= Problem description =
With the images removed, write out every line below exactly.

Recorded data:
===

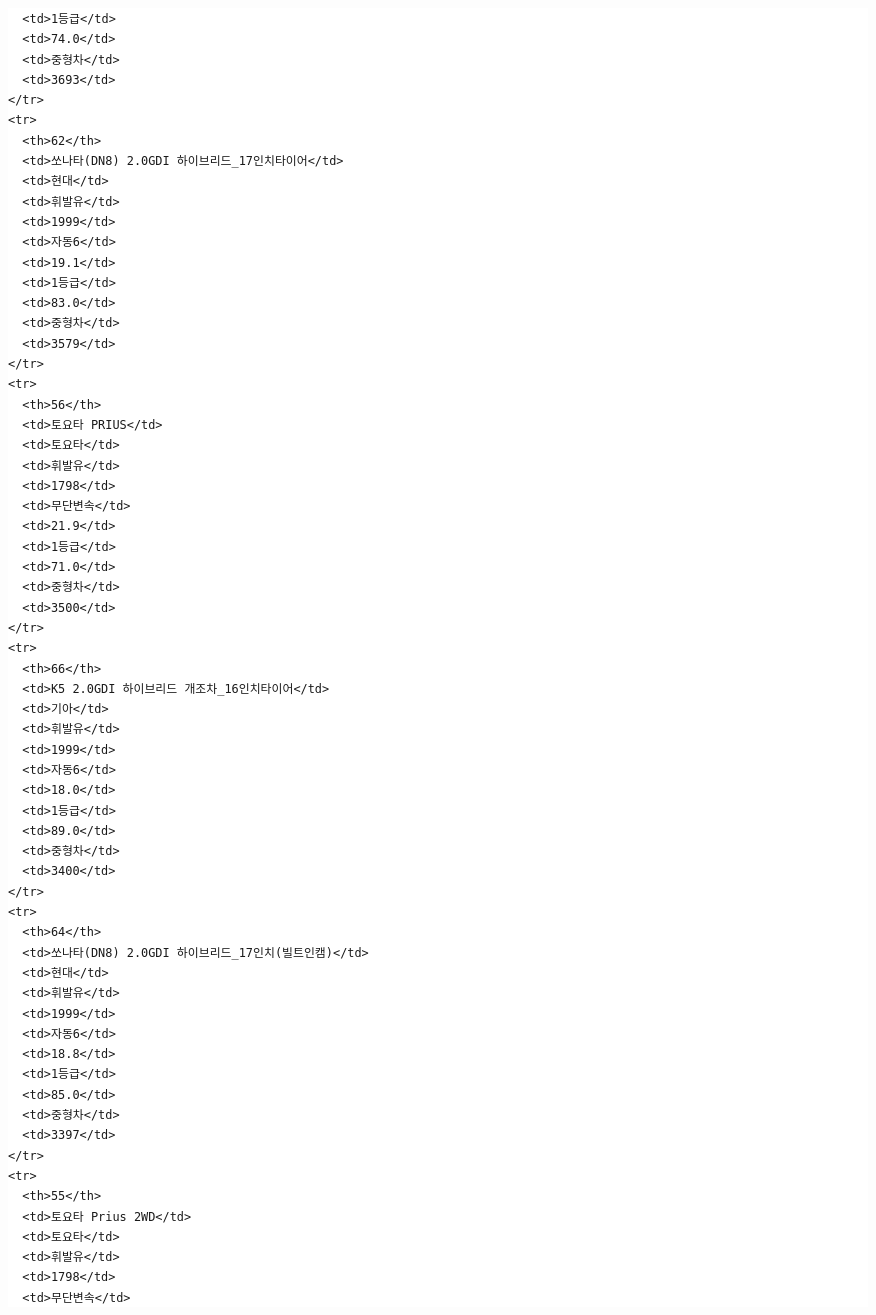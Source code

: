       <td>1등급</td>
      <td>74.0</td>
      <td>중형차</td>
      <td>3693</td>
    </tr>
    <tr>
      <th>62</th>
      <td>쏘나타(DN8) 2.0GDI 하이브리드_17인치타이어</td>
      <td>현대</td>
      <td>휘발유</td>
      <td>1999</td>
      <td>자동6</td>
      <td>19.1</td>
      <td>1등급</td>
      <td>83.0</td>
      <td>중형차</td>
      <td>3579</td>
    </tr>
    <tr>
      <th>56</th>
      <td>토요타 PRIUS</td>
      <td>토요타</td>
      <td>휘발유</td>
      <td>1798</td>
      <td>무단변속</td>
      <td>21.9</td>
      <td>1등급</td>
      <td>71.0</td>
      <td>중형차</td>
      <td>3500</td>
    </tr>
    <tr>
      <th>66</th>
      <td>K5 2.0GDI 하이브리드 개조차_16인치타이어</td>
      <td>기아</td>
      <td>휘발유</td>
      <td>1999</td>
      <td>자동6</td>
      <td>18.0</td>
      <td>1등급</td>
      <td>89.0</td>
      <td>중형차</td>
      <td>3400</td>
    </tr>
    <tr>
      <th>64</th>
      <td>쏘나타(DN8) 2.0GDI 하이브리드_17인치(빌트인캠)</td>
      <td>현대</td>
      <td>휘발유</td>
      <td>1999</td>
      <td>자동6</td>
      <td>18.8</td>
      <td>1등급</td>
      <td>85.0</td>
      <td>중형차</td>
      <td>3397</td>
    </tr>
    <tr>
      <th>55</th>
      <td>토요타 Prius 2WD</td>
      <td>토요타</td>
      <td>휘발유</td>
      <td>1798</td>
      <td>무단변속</td>
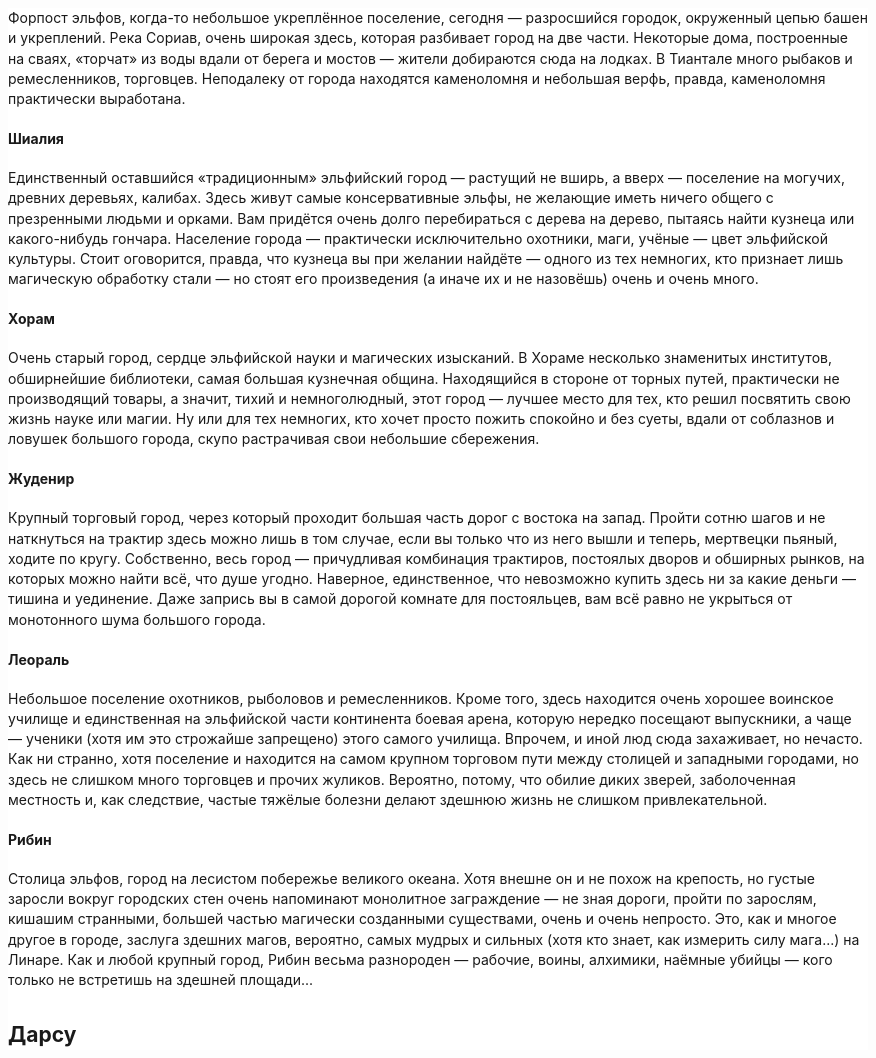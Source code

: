 Форпост эльфов, когда-то небольшое укреплённое поселение, сегодня — разросшийся городок, окруженный цепью башен и укреплений. Река Сориав, очень широкая здесь, которая разбивает город на две части. Некоторые дома, построенные на сваях, «торчат» из воды вдали от берега и мостов — жители добираются сюда на лодках. В Тиантале много рыбаков и ремесленников, торговцев. Неподалеку от города находятся каменоломня и небольшая верфь, правда, каменоломня практически выработана.

#### Шиалия

Единственный оставшийся «традиционным» эльфийский город — растущий не вширь, а вверх — поселение на могучих, древних деревьях, калибах. Здесь живут самые консервативные эльфы, не желающие иметь ничего общего с презренными людьми и орками. Вам придётся очень долго перебираться с дерева на дерево, пытаясь найти кузнеца или какого-нибудь гончара. Население города — практически исключительно охотники, маги, учёные — цвет эльфийской культуры. Стоит оговорится, правда, что кузнеца вы при желании найдёте — одного из тех немногих, кто признает лишь магическую обработку стали — но стоят его произведения (а иначе их и не назовёшь) очень и очень много.

#### Хорам

Очень старый город, сердце эльфийской науки и магических изысканий. В Хораме несколько знаменитых институтов, обширнейшие библиотеки, самая большая кузнечная община. Находящийся в стороне от торных путей, практически не производящий товары, а значит, тихий и немноголюдный, этот город — лучшее место для тех, кто решил посвятить свою жизнь науке или магии. Ну или для тех немногих, кто хочет просто пожить спокойно и без суеты, вдали от соблазнов и ловушек большого города, скупо растрачивая свои небольшие сбережения.

#### Жуденир

Крупный торговый город, через который проходит большая часть дорог с востока на запад. Пройти сотню шагов и не наткнуться на трактир здесь можно лишь в том случае, если вы только что из него вышли и теперь, мертвецки пьяный, ходите по кругу. Собственно, весь город — причудливая комбинация трактиров, постоялых дворов и обширных рынков, на которых можно найти всё, что душе угодно. Наверное, единственное, что невозможно купить здесь ни за какие деньги — тишина и уединение. Даже запрись вы в самой дорогой комнате для постояльцев, вам всё равно не укрыться от монотонного шума большого города.

#### Леораль

Небольшое поселение охотников, рыболовов и ремесленников. Кроме того, здесь находится очень хорошее воинское училище и единственная на эльфийской части континента боевая арена, которую нередко посещают выпускники, а чаще — ученики (хотя им это строжайше запрещено) этого самого училища. Впрочем, и иной люд сюда захаживает, но нечасто. Как ни странно, хотя поселение и находится на самом крупном торговом пути между столицей и западными городами, но здесь не слишком много торговцев и прочих жуликов. Вероятно, потому, что обилие диких зверей, заболоченная местность и, как следствие, частые тяжёлые болезни делают здешнюю жизнь не слишком привлекательной.

#### Рибин

Столица эльфов, город на лесистом побережье великого океана. Хотя внешне он и не похож на крепость, но густые заросли вокруг городских стен очень напоминают монолитное заграждение — не зная дороги, пройти по зарослям, кишашим странными, большей частью магически созданными существами, очень и очень непросто. Это, как и многое другое в городе, заслуга здешних магов, вероятно, самых мудрых и сильных (хотя кто знает, как измерить силу мага...) на Линаре. Как и любой крупный город, Рибин весьма разнороден — рабочие, воины, алхимики, наёмные убийцы — кого только не встретишь на здешней площади...

## Дарсу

===

= Result of this exercise =
Source code

:       <td>1등급</td>
      <td>74.0</td>
      <td>중형차</td>
      <td>3693</td>
    </tr>
    <tr>
      <th>62</th>
      <td>쏘나타(DN8) 2.0GDI 하이브리드_17인치타이어</td>
      <td>현대</td>
      <td>휘발유</td>
      <td>1999</td>
      <td>자동6</td>
      <td>19.1</td>
      <td>1등급</td>
      <td>83.0</td>
      <td>중형차</td>
      <td>3579</td>
    </tr>
    <tr>
      <th>56</th>
      <td>토요타 PRIUS</td>
      <td>토요타</td>
      <td>휘발유</td>
      <td>1798</td>
      <td>무단변속</td>
      <td>21.9</td>
      <td>1등급</td>
      <td>71.0</td>
      <td>중형차</td>
      <td>3500</td>
    </tr>
    <tr>
      <th>66</th>
      <td>K5 2.0GDI 하이브리드 개조차_16인치타이어</td>
      <td>기아</td>
      <td>휘발유</td>
      <td>1999</td>
      <td>자동6</td>
      <td>18.0</td>
      <td>1등급</td>
      <td>89.0</td>
      <td>중형차</td>
      <td>3400</td>
    </tr>
    <tr>
      <th>64</th>
      <td>쏘나타(DN8) 2.0GDI 하이브리드_17인치(빌트인캠)</td>
      <td>현대</td>
      <td>휘발유</td>
      <td>1999</td>
      <td>자동6</td>
      <td>18.8</td>
      <td>1등급</td>
      <td>85.0</td>
      <td>중형차</td>
      <td>3397</td>
    </tr>
    <tr>
      <th>55</th>
      <td>토요타 Prius 2WD</td>
      <td>토요타</td>
      <td>휘발유</td>
      <td>1798</td>
      <td>무단변속</td>
Source code

: Форпост эльфов, когда-то небольшое укреплённое поселение, сегодня — разросшийся городок, окруженный цепью башен и укреплений. Река Сориав, очень широкая здесь, которая разбивает город на две части. Некоторые дома, построенные на сваях, «торчат» из воды вдали от берега и мостов — жители добираются сюда на лодках. В Тиантале много рыбаков и ремесленников, торговцев. Неподалеку от города находятся каменоломня и небольшая верфь, правда, каменоломня практически выработана.

#### Шиалия

Единственный оставшийся «традиционным» эльфийский город — растущий не вширь, а вверх — поселение на могучих, древних деревьях, калибах. Здесь живут самые консервативные эльфы, не желающие иметь ничего общего с презренными людьми и орками. Вам придётся очень долго перебираться с дерева на дерево, пытаясь найти кузнеца или какого-нибудь гончара. Население города — практически исключительно охотники, маги, учёные — цвет эльфийской культуры. Стоит оговорится, правда, что кузнеца вы при желании найдёте — одного из тех немногих, кто признает лишь магическую обработку стали — но стоят его произведения (а иначе их и не назовёшь) очень и очень много.

#### Хорам

Очень старый город, сердце эльфийской науки и магических изысканий. В Хораме несколько знаменитых институтов, обширнейшие библиотеки, самая большая кузнечная община. Находящийся в стороне от торных путей, практически не производящий товары, а значит, тихий и немноголюдный, этот город — лучшее место для тех, кто решил посвятить свою жизнь науке или магии. Ну или для тех немногих, кто хочет просто пожить спокойно и без суеты, вдали от соблазнов и ловушек большого города, скупо растрачивая свои небольшие сбережения.

#### Жуденир

Крупный торговый город, через который проходит большая часть дорог с востока на запад. Пройти сотню шагов и не наткнуться на трактир здесь можно лишь в том случае, если вы только что из него вышли и теперь, мертвецки пьяный, ходите по кругу. Собственно, весь город — причудливая комбинация трактиров, постоялых дворов и обширных рынков, на которых можно найти всё, что душе угодно. Наверное, единственное, что невозможно купить здесь ни за какие деньги — тишина и уединение. Даже запрись вы в самой дорогой комнате для постояльцев, вам всё равно не укрыться от монотонного шума большого города.

#### Леораль

Небольшое поселение охотников, рыболовов и ремесленников. Кроме того, здесь находится очень хорошее воинское училище и единственная на эльфийской части континента боевая арена, которую нередко посещают выпускники, а чаще — ученики (хотя им это строжайше запрещено) этого самого училища. Впрочем, и иной люд сюда захаживает, но нечасто. Как ни странно, хотя поселение и находится на самом крупном торговом пути между столицей и западными городами, но здесь не слишком много торговцев и прочих жуликов. Вероятно, потому, что обилие диких зверей, заболоченная местность и, как следствие, частые тяжёлые болезни делают здешнюю жизнь не слишком привлекательной.

#### Рибин

Столица эльфов, город на лесистом побережье великого океана. Хотя внешне он и не похож на крепость, но густые заросли вокруг городских стен очень напоминают монолитное заграждение — не зная дороги, пройти по зарослям, кишашим странными, большей частью магически созданными существами, очень и очень непросто. Это, как и многое другое в городе, заслуга здешних магов, вероятно, самых мудрых и сильных (хотя кто знает, как измерить силу мага...) на Линаре. Как и любой крупный город, Рибин весьма разнороден — рабочие, воины, алхимики, наёмные убийцы — кого только не встретишь на здешней площади...

## Дарсу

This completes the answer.